Random grey frames (corrupted) while encoding video sequence

Issue #403 new
Vasya Volkov created an issue

Hi,

I've encounter strange issue while working with libx265 2.7 and ffmpeg 4.0: while encoding, within ten minutes (maybe more maybe less), in my encoded stream grey frames appear (one or several times in a row) and then they disappear with large grey pixels and original stream images return back and everything goes fine. Then problem repeats.

Input stream decodes well, ffmpeg print no error, resulted HEVC bitstream successfully decoded by VLC or any other software (ffplay) (or hardware, I've tried Amlogic S905) but while playing video sequence contains grey frame and looks corrupted sometimes. Here is example of corrupted output sequence: https://yadi.sk/d/BNC7n7dJ3VVdxD

It has random nature, it does not depend on input stream, it doesn't depend on particular subsequence within input stream (I've tried to reencode same sequence and everything went fine without any image degradation).

The description is very close to this ffmpeg bug: https://trac.ffmpeg.org/ticket/6814 but in my case I definitely has no decoder corruption, and FFmpeg definitely (I've checked it with function and check raw frames) sends to libx265 encoder well decoded frames.
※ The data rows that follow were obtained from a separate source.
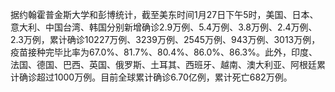 据约翰霍普金斯大学和彭博统计，截至美东时间1月27日下午5时，美国、日本、意大利、中国台湾、韩国分别新增确诊2.9万例、5.4万例、3.8万例、2.4万例、2.3万例，累计确诊10227万例、3239万例、2545万例、943万例、3013万例，疫苗接种完毕比率为67.0%、81.7%、80.4%、86.0%、86.3%。此外，印度、法国、德国、巴西、英国、俄罗斯、土耳其、西班牙、越南、澳大利亚、阿根廷累计确诊超过1000万例。目前全球累计确诊6.70亿例，累计死亡682万例。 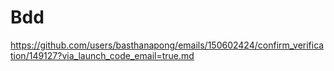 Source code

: # Bdd
https://github.com/users/basthanapong/emails/150602424/confirm_verification/149127?via_launch_code_email=true.md
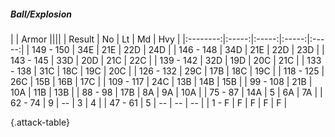 ##### Ball/Explosion

|      |   Armor   ||||
|   Result   |   No   |   Lt   |   Md   |   Hvy   |
|:--------:|:-----:|:-----:|:-----:|:-----:|
| 149 - 150 | 34E  | 21E  | 22D  | 24D  |
| 146 - 148 | 34D  | 21E  | 22D  | 23D  |
| 143 - 145 | 33D  | 20D  | 21C  | 22C  |
| 139 - 142 | 32D  | 19D  | 20C  | 21C  |
| 133 - 138 | 31C  | 18C  | 19C  | 20C  |
| 126 - 132 | 29C  | 17B  | 18C  | 19C  |
| 118 - 125 | 26C  | 15B  | 16B  | 17C  |
| 109 - 117 | 24C  | 13B  | 14B  | 15B  |
| 99 - 108 | 21B  | 10A  | 11B  | 13B  |
| 88 - 98 | 17B  | 8A  | 9A  | 10A  |
| 75 - 87 | 14A  | 5 | 6A  | 7A  |
| 62 - 74 | 9 | --  | 3 | 4 |
| 47 - 61 | 5 | --  | --  | --  |
| 1 - F | F | F | F | F |

{.attack-table}
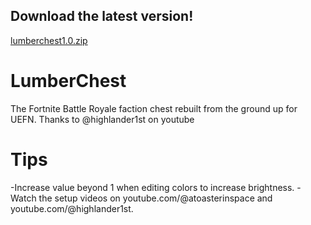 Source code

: ## Download the latest version!
[lumberchest1.0.zip](https://github.com/atoasterinspace/LumberChest/releases/tag/LumberChest)

# LumberChest
The Fortnite Battle Royale faction chest rebuilt from the ground up for UEFN. Thanks to @highlander1st on youtube

# Tips
-Increase value beyond 1 when editing colors to increase brightness.
-Watch the setup videos on youtube.com/@atoasterinspace and youtube.com/@highlander1st.
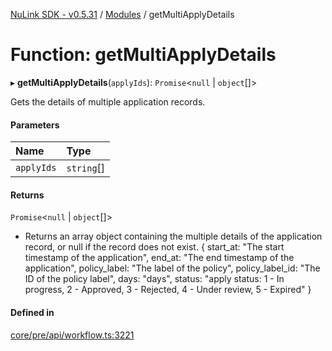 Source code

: [NuLink SDK - v0.5.31](../README.md) / [Modules](../modules.md) / getMultiApplyDetails

# Function: getMultiApplyDetails

▸ **getMultiApplyDetails**(`applyIds`): `Promise`<``null`` \| `object`[]\>

Gets the details of multiple application records.

#### Parameters

| Name | Type |
| :------ | :------ |
| `applyIds` | `string`[] |

#### Returns

`Promise`<``null`` \| `object`[]\>

- Returns an array object containing the multiple details of the application record, or null if the record does not exist.
             {
               start_at:  "The start timestamp of the application",
               end_at: "The end timestamp of the application",
               policy_label: "The label of the policy",
               policy_label_id: "The ID of the policy label",
               days: "days",
               status: "apply status: 1 - In progress, 2 - Approved, 3 - Rejected, 4 - Under review, 5 - Expired"
             }

#### Defined in

[core/pre/api/workflow.ts:3221](https://github.com/NuLink-network/nulink-sdk/blob/f3f9a8b/src/core/pre/api/workflow.ts#L3221)
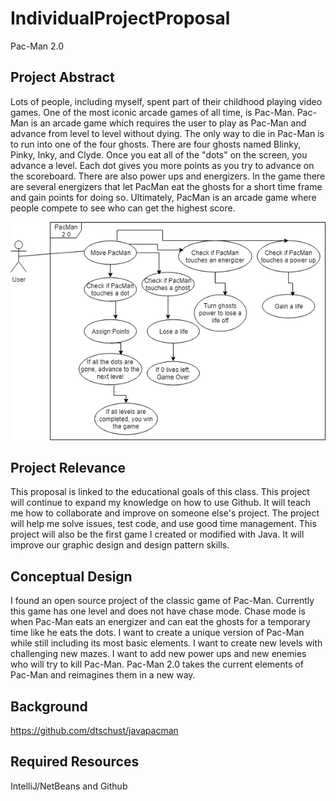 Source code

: # IndividualProjectProposal
  Pac-Man 2.0

## Project Abstract

  Lots of people, including myself, spent part of their childhood playing video games. One of the most iconic arcade games of all time, is Pac-Man. Pac-Man is an arcade game which requires the user to play as Pac-Man and advance from level to level without dying. The only way to die in Pac-Man is to run into one of the four ghosts. There are four ghosts named Blinky, Pinky, Inky, and Clyde. Once you eat all of the "dots" on the screen, you advance a level. Each dot gives you more points as you try to advance on the scoreboard. There are also power ups and energizers. In the game there are several energizers that let PacMan eat the ghosts for a short time frame and gain points for doing so. Ultimately, PacMan is an arcade game where people compete to see who can get the highest score.
  
![Use Case Image](RichardKemmerer_PacMan2.png)  
  
  
## Project Relevance  
  
  This proposal is linked to the educational goals of this class. This project will continue to expand my knowledge on how to use Github. It will teach me how to collaborate and improve on someone else's project. The project will help me solve issues, test code, and use good time management. This project will also be the first game I created or modified with Java. It will improve our graphic design and design pattern skills.
  
## Conceptual Design  
  
  I found an open source project of the classic game of Pac-Man. Currently this game has one level and does not have chase mode. Chase mode is when Pac-Man eats an energizer and can eat the ghosts for a temporary time like he eats the dots. I want to create a unique version of Pac-Man while still including its most basic elements. I want to create new levels with challenging new mazes. I want to add new power ups and new enemies who will try to kill Pac-Man. Pac-Man 2.0 takes the current elements of Pac-Man and reimagines them in a new way.
  
  
## Background 

  https://github.com/dtschust/javapacman 
  
  
## Required Resources  
  IntelliJ/NetBeans and Github
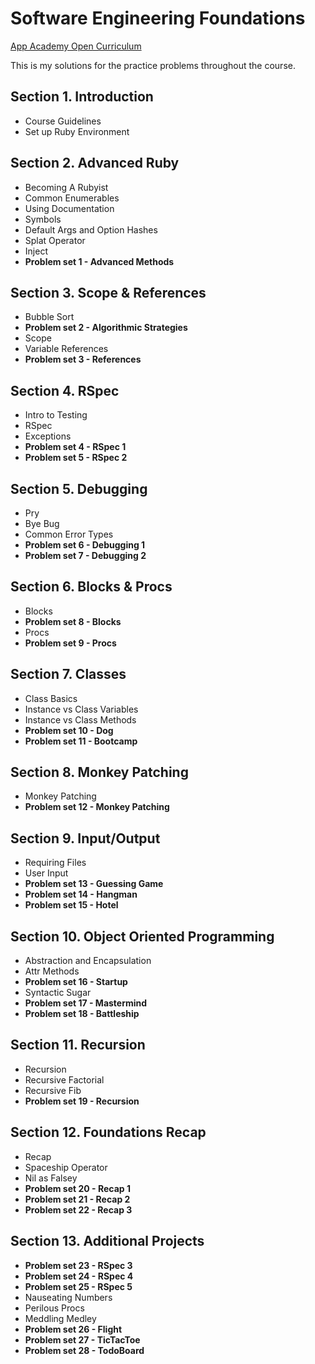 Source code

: # Software Engineering Foundations

<a href="https://open.appacademy.io/learn/full-stack-online/software-engineering-foundations/">App Academy Open
    Curriculum</a>

<p>This is my solutions for the practice problems throughout the course.</p>

<h2>Section 1. Introduction</h2>
<ul>
    <li>Course Guidelines</li>
    <li>Set up Ruby Environment</li>
</ul>

<h2>Section 2. Advanced Ruby</h2>
<ul>
    <li>Becoming A Rubyist</li>
    <li>Common Enumerables</li>
    <li>Using Documentation</li>
    <li>Symbols</li>
    <li>Default Args and Option Hashes</li>
    <li>Splat Operator</li>
    <li>Inject</li>
    <li><b>Problem set 1 - Advanced Methods</b></li>
</ul>

<h2>Section 3. Scope & References</h2>
<ul>
    <li>Bubble Sort</li>
    <li><b>Problem set 2 - Algorithmic Strategies</b></li>
    <li>Scope</li>
    <li>Variable References</li>
    <li><b>Problem set 3 - References</b></li>
</ul>

<h2>Section 4. RSpec</h2>
<ul>
    <li>Intro to Testing</li>
    <li>RSpec</li>
    <li>Exceptions</li>
    <li><b>Problem set 4 - RSpec 1</b></li>
    <li><b>Problem set 5 - RSpec 2</b></li>
</ul>

<h2>Section 5. Debugging</h2>
<ul>
    <li>Pry</li>
    <li>Bye Bug</li>
    <li>Common Error Types</li>
    <li><b>Problem set 6 - Debugging 1</b></li>
    <li><b>Problem set 7 - Debugging 2</b></li>
</ul>

<h2>Section 6. Blocks & Procs</h2>
<ul>
    <li>Blocks</li>
    <li><b>Problem set 8 - Blocks</b></li>
    <li>Procs</li>
    <li><b>Problem set 9 - Procs</b></li>
</ul>

<h2>Section 7. Classes</h2>
<ul>
    <li>Class Basics</li>
    <li>Instance vs Class Variables</li>
    <li>Instance vs Class Methods</li>
    <li><b>Problem set 10 - Dog</b></li>
    <li><b>Problem set 11 - Bootcamp</b></li>
</ul>

<h2>Section 8. Monkey Patching</h2>
<ul>
    <li>Monkey Patching</li>
    <li><b>Problem set 12 - Monkey Patching</b></li>
</ul>

<h2>Section 9. Input/Output</h2>
<ul>
    <li>Requiring Files</li>
    <li>User Input</li>
    <li><b>Problem set 13 - Guessing Game</b></li>
    <li><b>Problem set 14 - Hangman</b></li>
    <li><b>Problem set 15 - Hotel</b></li>
</ul>

<h2>Section 10. Object Oriented Programming</h2>
<ul>
    <li>Abstraction and Encapsulation</li>
    <li>Attr Methods</li>
    <li><b>Problem set 16 - Startup</b></li>
    <li>Syntactic Sugar</li>
    <li><b>Problem set 17 - Mastermind</b></li>
    <li><b>Problem set 18 - Battleship</b></li>
</ul>

<h2>Section 11. Recursion</h2>
<ul>
    <li>Recursion</li>
    <li>Recursive Factorial</li>
    <li>Recursive Fib</li>
    <li><b>Problem set 19 - Recursion</b></li>
</ul>

<h2>Section 12. Foundations Recap</h2>
<ul>
    <li>Recap</li>
    <li>Spaceship Operator</li>
    <li>Nil as Falsey</li>
    <li><b>Problem set 20 - Recap 1</b></li>
    <li><b>Problem set 21 - Recap 2</b></li>
    <li><b>Problem set 22 - Recap 3</b></li>
</ul>

<h2>Section 13. Additional Projects</h2>
<ul>
    <li><b>Problem set 23 - RSpec 3</b></li>
    <li><b>Problem set 24 - RSpec 4</b></li>
    <li><b>Problem set 25 - RSpec 5</b></li>
    <li>Nauseating Numbers</li>
    <li>Perilous Procs</li>
    <li>Meddling Medley</li>
    <li><b>Problem set 26 - Flight</b></li>
    <li><b>Problem set 27 - TicTacToe</b></li>
    <li><b>Problem set 28 - TodoBoard</b></li>
</ul>
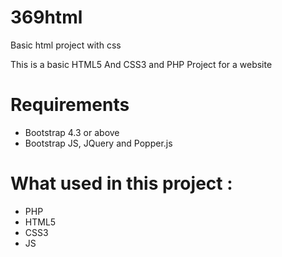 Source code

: # 369html
Basic html project with css

This is a basic HTML5 And CSS3 and PHP Project for a website

# Requirements
  * Bootstrap 4.3 or above
  * Bootstrap JS, JQuery and Popper.js

# What used in this project :
  * PHP
  * HTML5
  * CSS3
  * JS
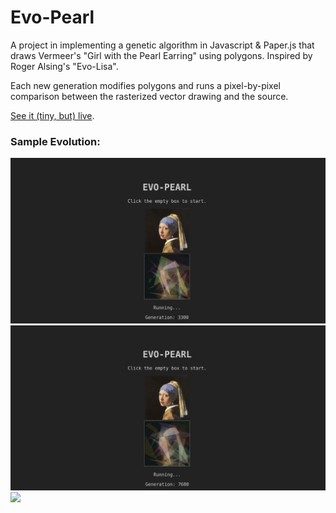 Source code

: # Evo-Pearl

A project in implementing a genetic algorithm in Javascript & Paper.js that draws Vermeer's "Girl with the Pearl Earring" using polygons. Inspired by Roger Alsing's "Evo-Lisa".

Each new generation modifies polygons and runs a pixel-by-pixel comparison between the rasterized vector drawing and the source.

[See it (tiny, but) live](https://evo-pearl.herokuapp.com).

### Sample Evolution:

![](https://github.com/mariaxia/evo-pearl/blob/master/images/Screenshot%20from%202017-03-24%2022-20-09.png)
![](https://github.com/mariaxia/evo-pearl/blob/master/images/Screenshot%20from%202017-03-24%2022-23-43.png)
![](https://github.com/mariaxia/evo-pearl/blob/master/images/Screenshot%20from%202017-03-24%2023-22-20.png=400px)
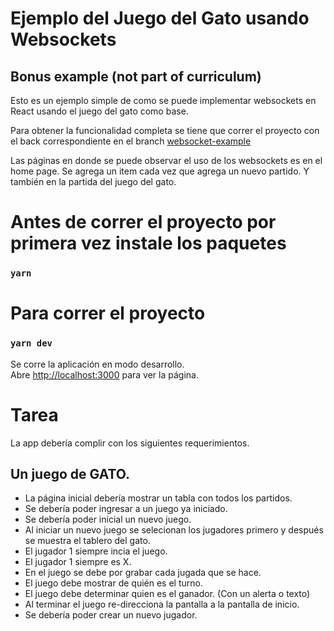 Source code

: # Ejemplo del Juego del Gato usando Websockets

## Bonus example (not part of curriculum)

Esto es un ejemplo simple de como se puede implementar websockets en React usando el juego del gato como base.

Para obtener la funcionalidad completa se tiene que correr el proyecto con el back correspondiente en el branch [websocket-example](https://github.com/KarlaRocha/evient-edu-back/tree/websocket-example)

Las páginas en donde se puede observar el uso de los websockets es en el home page. Se agrega un item cada vez que agrega un nuevo partido. Y también en la partida del juego del gato.

# Antes de correr el proyecto por primera vez instale los paquetes

### `yarn`

# Para correr el proyecto

### `yarn dev`

Se corre la aplicación en modo desarrollo.\
Abre [http://localhost:3000](http://localhost:3000) para ver la página.

# Tarea

La app debería complir con los siguientes requerimientos.

## Un juego de GATO.

- La página inicial debería mostrar un tabla con todos los partidos.
- Se debería poder ingresar a un juego ya iniciado.
- Se debería poder inicial un nuevo juego.
- Al iniciar un nuevo juego se selecionan los jugadores primero y después se muestra el tablero del gato.
- El jugador 1 siempre incia el juego.
- El jugador 1 siempre es X.
- En el juego se debe por grabar cada jugada que se hace.
- El juego debe mostrar de quién es el turno.
- El juego debe determinar quien es el ganador. (Con un alerta o texto)
- Al terminar el juego re-direcciona la pantalla a la pantalla de inicio.
- Se debería poder crear un nuevo jugador.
So it looks like libx265 encoder bug.

A csv sheet with metrics from libx265 while output stream contains grey frame: https://yadi.sk/i/xVSfm6ph3VW47j

Also that grey frames actually YUV with every byte == 128

I've checked: master libx265, release 2.7, release 2.6 -- problem everywhere.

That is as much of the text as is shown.